Guess what I’m doing? Posting a short post, with no photo, just because I can. I’ve had SO many ideas for blog posts in the past week and every time I get an idea I smother it with negative self-talk and pathetic excuses:
“It’s too late at night to write a blog post.”
“I’m too tired to write eloquently.”
“I need to think about this idea more before I share it with the world.”
“Yeah, but if I write about ____ then people will judge me.”
“This topic is controversial and I don’t want to upset people.”
“I’m an idiot.”
“I’ve already posted too much lately.”
Raise your hand if you like any of those sentences for describing my blog.
No one? Yeah, that’s cause if I followed any of those lines of thinking completely, this blog wouldn’t even exist. I’m going to assume for a minute that all of you readers like reading my blog. If you don’t…er…leave or something. Come back anytime. The internet is a place for you to visit sites you’re interested in.
Having your own blog means that no one can tell you that you’re doing it wrong. I’m not going to piss off my boss and get in trouble for writing about something because I don’t have a boss. I can piss off my readers, but I’ll cross that bridge if I ever get there. There’s no point in trying to prevent it if it keeps me from writing anything at all.
I like being my own boss but working independently means that I can get way too caught up with my own fears and insecurities. There’s no one else around to say, “Erin, get out of your own way!”

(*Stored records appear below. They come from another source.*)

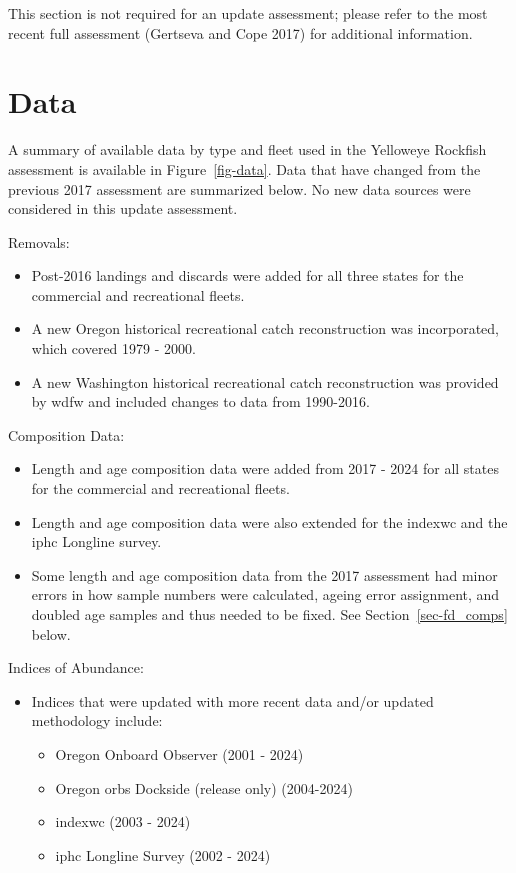 \documentclass[
]{scrartcl}
\providecommand{\tightlist}{%
  \setlength{\itemsep}{0pt}\setlength{\parskip}{0pt}}\usepackage{longtable,booktabs,array}
\begin{document}
This section is not required for an update assessment; please refer to
the most recent full assessment (Gertseva and Cope 2017) for additional
information.

\newpage{}

\section{Data}\label{sec-data}

A summary of available data by type and fleet used in the Yelloweye
Rockfish assessment is available in Figure~\ref{fig-data}. Data that
have changed from the previous 2017 assessment are summarized below. No
new data sources were considered in this update assessment.

Removals:

\begin{itemize}
\tightlist
\item
  Post-2016 landings and discards were added for all three states for
  the commercial and recreational fleets.
\item
  A new Oregon historical recreational catch reconstruction was
  incorporated, which covered 1979 - 2000.
\item
  A new Washington historical recreational catch reconstruction was
  provided by \gls{wdfw} and included changes to data from 1990-2016.
\end{itemize}

Composition Data:

\begin{itemize}
\tightlist
\item
  Length and age composition data were added from 2017 - 2024 for all
  states for the commercial and recreational fleets.
\item
  Length and age composition data were also extended for the
  \gls{indexwc} and the \gls{iphc} Longline survey.
\item
  Some length and age composition data from the 2017 assessment had
  minor errors in how sample numbers were calculated, ageing error
  assignment, and doubled age samples and thus needed to be fixed. See
  Section~\ref{sec-fd_comps} below.
\end{itemize}

Indices of Abundance:

\begin{itemize}
\tightlist
\item
  Indices that were updated with more recent data and/or updated
  methodology include:

  \begin{itemize}
  \tightlist
  \item
    Oregon Onboard Observer (2001 - 2024)
  \item
    Oregon \gls{orbs} Dockside (release only) (2004-2024)
  \item
    \gls{indexwc} (2003 - 2024)
  \item
    \gls{iphc} Longline Survey (2002 - 2024)
  \end{itemize}
\end{itemize}
\end{document}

And, as much as I hate this back-and-forth arguing with myself, I think it’s important for me to document these things so you can see that I’m just a human being. I’m no prodigy genius spewing forth pure gold from my fingertips. I’m just a person fighting to make her own way in a world that likes people to be a cog in the machine of society. Independent artists don’t fit in with the machine metaphor.
I need to consciously tell myself that people want to hear from me. You, my readers, want to read what I have to say. I have a voice and I need to use it. I was born to communicate; we all are. SARK says that “expression is the opposite of depression.” I need to keep writing to keep my head above water. I need to. I will.
Remember that it’s important to write down the messages you tell yourself. It can give you some perspective. Write positive messages in your own words so that the sentence is relevant to you. I’m not positive all the time, but if I keep a record of positive thoughts then I can revisit them when I need to. I’ll be looking back at this post to keep me going.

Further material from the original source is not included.